I don’t think that Christians should go around guilt-ridden if they engage in this practice. On the face of it, this seems like a natural sexual safety value for single men—especially younger men in their sexual prime. Like learning how to walk or perform other athletic activities, this form of sexual experience and physical experimentation may train an unmarried young man in attaining some degree of mental and muscular control so that he is not a total novice on his wedding night. . . . I can’t say absolutely if it is right or wrong, but I tend to deem it permissible under some circumstances. (“Too hot to handle – 2”, 7-15-04)

Martin Luther, the founder of Protestantism, on the other hand, opposed the practice. He referred to it (so it seems fairly clear in context, I think) as a “secret sin”:

From: The Estate of Marriage (1522); translated by Walther I. Brandt; pp. 17-49 in Luther’s Works, Volume 45 (Philadelphia: Muhlenberg Press, 1962):

Therefore, just as God does not command anyone to be a man or a woman but creates them the way they have to be, so he does not command them to multiply but creates them so that they have to multiply. And wherever men try to resist this, it remains irresistible nonetheless and goes its way through fornication, adultery, and secret sins, for this is a matter of nature and not choice. (p. 18)

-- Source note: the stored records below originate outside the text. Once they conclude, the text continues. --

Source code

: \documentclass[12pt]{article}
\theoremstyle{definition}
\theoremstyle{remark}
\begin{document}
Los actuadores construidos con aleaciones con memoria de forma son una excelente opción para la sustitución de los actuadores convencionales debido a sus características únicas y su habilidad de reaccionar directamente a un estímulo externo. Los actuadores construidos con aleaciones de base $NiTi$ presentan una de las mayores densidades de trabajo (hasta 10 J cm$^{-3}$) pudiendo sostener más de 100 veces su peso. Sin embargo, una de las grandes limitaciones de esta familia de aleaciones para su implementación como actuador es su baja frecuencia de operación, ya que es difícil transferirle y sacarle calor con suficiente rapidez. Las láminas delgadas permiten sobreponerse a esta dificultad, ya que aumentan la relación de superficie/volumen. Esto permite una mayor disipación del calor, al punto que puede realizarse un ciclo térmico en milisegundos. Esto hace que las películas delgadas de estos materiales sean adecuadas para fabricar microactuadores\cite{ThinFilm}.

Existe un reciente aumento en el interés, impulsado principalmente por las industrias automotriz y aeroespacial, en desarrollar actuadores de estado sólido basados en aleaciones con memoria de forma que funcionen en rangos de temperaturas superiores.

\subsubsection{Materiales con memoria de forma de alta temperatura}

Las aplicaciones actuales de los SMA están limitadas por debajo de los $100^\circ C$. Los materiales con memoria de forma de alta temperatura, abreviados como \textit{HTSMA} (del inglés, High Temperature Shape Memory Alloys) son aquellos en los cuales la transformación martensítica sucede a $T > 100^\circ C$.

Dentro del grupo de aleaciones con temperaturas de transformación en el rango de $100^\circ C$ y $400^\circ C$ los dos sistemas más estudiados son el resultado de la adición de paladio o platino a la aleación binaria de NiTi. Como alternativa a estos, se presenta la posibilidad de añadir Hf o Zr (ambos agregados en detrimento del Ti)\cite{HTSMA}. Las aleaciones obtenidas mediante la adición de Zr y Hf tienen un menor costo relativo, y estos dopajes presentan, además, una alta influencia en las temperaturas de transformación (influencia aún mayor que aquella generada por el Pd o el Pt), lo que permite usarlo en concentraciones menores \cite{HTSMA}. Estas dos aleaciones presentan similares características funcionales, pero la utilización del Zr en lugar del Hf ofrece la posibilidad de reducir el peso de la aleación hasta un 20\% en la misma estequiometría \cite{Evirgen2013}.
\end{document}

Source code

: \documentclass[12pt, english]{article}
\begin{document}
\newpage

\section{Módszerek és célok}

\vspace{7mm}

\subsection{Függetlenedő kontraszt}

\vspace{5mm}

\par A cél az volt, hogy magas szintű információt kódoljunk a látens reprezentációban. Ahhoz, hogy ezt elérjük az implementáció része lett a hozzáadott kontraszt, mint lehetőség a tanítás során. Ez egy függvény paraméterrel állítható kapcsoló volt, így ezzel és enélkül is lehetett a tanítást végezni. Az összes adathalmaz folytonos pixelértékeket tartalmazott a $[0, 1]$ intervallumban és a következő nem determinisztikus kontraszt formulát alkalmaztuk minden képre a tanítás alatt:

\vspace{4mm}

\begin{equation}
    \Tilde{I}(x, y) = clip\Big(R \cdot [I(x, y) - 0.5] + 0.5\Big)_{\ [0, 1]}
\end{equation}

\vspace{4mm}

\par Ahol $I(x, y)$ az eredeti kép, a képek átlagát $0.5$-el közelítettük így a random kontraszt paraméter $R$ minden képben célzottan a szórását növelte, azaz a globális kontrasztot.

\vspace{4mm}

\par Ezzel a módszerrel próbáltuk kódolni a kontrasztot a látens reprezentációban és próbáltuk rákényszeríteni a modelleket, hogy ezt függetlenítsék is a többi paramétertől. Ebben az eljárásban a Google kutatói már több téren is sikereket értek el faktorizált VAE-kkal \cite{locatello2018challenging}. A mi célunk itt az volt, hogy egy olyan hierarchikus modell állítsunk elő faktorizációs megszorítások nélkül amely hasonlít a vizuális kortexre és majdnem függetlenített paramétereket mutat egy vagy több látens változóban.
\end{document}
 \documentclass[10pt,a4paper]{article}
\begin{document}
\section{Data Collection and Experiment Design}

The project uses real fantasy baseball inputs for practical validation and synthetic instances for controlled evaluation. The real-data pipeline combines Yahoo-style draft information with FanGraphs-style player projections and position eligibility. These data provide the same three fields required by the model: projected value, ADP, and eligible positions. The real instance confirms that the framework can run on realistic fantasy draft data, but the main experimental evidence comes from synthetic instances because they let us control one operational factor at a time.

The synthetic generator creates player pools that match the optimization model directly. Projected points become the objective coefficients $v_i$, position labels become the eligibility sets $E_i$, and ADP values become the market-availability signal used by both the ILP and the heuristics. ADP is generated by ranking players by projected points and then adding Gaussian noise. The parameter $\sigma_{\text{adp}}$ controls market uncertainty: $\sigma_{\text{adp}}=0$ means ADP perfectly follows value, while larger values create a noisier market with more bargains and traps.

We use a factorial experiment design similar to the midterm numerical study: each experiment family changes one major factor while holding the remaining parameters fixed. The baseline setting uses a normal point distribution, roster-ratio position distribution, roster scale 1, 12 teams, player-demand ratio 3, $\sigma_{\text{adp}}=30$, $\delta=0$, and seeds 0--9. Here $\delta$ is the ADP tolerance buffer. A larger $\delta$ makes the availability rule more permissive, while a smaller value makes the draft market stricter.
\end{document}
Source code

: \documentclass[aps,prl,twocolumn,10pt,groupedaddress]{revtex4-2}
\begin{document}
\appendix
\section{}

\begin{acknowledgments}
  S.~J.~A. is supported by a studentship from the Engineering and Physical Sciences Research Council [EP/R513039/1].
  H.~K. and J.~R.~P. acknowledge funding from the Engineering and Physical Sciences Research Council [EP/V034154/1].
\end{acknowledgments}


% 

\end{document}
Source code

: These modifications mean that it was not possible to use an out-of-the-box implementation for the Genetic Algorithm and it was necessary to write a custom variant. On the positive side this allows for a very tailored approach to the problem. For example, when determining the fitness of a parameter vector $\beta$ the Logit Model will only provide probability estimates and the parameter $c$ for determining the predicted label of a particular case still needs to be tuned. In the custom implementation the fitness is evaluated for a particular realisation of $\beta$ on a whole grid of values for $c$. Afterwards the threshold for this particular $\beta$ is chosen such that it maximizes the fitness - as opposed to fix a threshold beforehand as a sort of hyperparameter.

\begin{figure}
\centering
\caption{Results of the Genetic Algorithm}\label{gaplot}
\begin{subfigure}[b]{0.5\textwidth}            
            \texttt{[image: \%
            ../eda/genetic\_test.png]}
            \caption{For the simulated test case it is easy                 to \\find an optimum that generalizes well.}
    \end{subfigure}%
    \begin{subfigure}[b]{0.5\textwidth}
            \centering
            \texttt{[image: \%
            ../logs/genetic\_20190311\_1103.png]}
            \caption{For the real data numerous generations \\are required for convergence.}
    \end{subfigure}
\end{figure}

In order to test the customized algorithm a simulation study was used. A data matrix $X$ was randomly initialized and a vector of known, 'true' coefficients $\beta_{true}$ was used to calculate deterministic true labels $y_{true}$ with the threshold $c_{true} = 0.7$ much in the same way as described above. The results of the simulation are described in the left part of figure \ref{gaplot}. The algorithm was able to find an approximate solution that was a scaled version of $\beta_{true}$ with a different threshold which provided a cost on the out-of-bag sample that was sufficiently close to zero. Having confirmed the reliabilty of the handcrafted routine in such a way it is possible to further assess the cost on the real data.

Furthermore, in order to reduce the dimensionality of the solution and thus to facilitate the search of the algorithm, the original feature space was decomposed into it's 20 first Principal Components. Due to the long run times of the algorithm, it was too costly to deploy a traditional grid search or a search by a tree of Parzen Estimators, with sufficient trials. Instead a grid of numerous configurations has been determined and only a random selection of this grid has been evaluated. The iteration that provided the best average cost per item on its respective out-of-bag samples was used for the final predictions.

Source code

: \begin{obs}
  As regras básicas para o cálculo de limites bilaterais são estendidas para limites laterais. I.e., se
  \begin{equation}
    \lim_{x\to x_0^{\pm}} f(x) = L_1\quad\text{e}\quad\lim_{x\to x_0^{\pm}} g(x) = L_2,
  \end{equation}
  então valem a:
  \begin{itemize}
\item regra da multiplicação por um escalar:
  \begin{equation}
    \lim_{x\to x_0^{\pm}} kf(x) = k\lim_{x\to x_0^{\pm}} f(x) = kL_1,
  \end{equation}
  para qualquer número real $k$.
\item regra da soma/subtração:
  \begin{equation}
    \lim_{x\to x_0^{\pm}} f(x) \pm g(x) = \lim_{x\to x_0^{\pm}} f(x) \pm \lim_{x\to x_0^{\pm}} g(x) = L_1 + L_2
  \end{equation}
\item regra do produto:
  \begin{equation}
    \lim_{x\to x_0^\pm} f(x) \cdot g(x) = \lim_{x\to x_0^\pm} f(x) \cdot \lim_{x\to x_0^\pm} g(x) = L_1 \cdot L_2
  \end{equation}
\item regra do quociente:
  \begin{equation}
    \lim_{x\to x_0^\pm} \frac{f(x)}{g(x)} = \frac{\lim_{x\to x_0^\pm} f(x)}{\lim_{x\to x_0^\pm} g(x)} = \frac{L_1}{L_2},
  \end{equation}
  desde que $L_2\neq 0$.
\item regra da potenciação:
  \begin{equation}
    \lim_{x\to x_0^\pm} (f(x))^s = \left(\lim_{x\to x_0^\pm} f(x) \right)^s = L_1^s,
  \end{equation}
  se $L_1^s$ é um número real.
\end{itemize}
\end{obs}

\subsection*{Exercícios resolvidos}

[T]he devil has contrived to have so much shouted and written in the world against the institution of marriage, to frighten men away from this godly life and entangle them in a web of fornication and secret sins. (p. 37)

It is certainly a fact that he who refuses to marry must fall into immorality. . . . For if special grace does not exempt a person, his nature must and will compel him to produce seed and to multiply. If this does not occur in marriage, how else can it occur except in fornication or secret sins? (p. 45)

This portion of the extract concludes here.